The idea is simple: take a hundred different foods or flavour categories (such as 'chocolate', 'cumin', 'blue cheese') and describe how they work together, and why - with examples from cuisines ranging from French and Italian to Thai, Filipino, New England-ish and Curacao-an.

The execution is brilliant, not least because of Segnit's ability to come up with unexpected but vivid and funny metaphors: overripe blackberries "dissolve in your grasp like a teenager's handshake", pairing asparagus and peanut is "as incongruous as playing darts in a ballgown".

But more than this, Segnit is enthusiastic, show more knowledgeable, prepared to try all sorts of combinations, and - like any proper foodie should be - not at all snobbish about the food as long as it tastes good. As well as mentioning great meals she's had in internationally famous restaurants, she credits a pasty she ate in a French motorway cafe and even "one of my husband's signature dishes... simply empty a packet of salted peanuts into a bag of salt and vinegar crisps, clench the bag shut and shake. Mysteriously more delicious than it should be.

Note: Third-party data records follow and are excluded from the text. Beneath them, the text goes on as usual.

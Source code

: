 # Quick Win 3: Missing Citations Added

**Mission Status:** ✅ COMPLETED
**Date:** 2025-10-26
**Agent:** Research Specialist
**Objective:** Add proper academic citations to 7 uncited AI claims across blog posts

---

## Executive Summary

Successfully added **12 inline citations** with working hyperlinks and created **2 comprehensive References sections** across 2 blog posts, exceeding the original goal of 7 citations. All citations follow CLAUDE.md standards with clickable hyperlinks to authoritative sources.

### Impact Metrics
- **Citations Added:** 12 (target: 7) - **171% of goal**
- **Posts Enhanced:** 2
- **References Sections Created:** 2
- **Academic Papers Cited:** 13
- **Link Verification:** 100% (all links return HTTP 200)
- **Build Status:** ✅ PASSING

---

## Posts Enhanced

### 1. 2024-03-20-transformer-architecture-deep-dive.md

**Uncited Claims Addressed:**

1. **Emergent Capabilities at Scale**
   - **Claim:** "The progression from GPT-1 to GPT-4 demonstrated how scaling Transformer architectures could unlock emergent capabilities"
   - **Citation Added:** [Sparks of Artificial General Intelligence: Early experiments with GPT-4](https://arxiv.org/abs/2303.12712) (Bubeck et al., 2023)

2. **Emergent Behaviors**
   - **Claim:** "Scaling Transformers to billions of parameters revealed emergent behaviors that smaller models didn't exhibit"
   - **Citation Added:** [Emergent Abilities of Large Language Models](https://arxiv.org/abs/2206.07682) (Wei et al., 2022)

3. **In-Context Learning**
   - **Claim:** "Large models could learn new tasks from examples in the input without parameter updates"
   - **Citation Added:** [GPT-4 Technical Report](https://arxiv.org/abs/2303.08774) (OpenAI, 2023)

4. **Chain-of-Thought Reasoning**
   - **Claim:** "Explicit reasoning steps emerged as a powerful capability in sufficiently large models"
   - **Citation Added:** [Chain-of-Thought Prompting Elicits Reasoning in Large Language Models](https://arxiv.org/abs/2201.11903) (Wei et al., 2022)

Good with lager".

She's also good at explaining why things work together. "Lamb and apricot both have an affinity with sweet spices, and while their sharpness cuts through the lamb's fattiness, the intense sweetness of the dried apricots throws that lamb, spices and almonds, all very sweet themselves, into a far more savoury light, making the meat taste meatier".

Some of the entries include recipes, others include recommended brands or varietals of fruit or veg. My copy is now bristling with post-it notes and folded down pages. But I think that this is a book that could be enjoyed by someone without any intention of actually cooking, simply for the pleasure of the writing.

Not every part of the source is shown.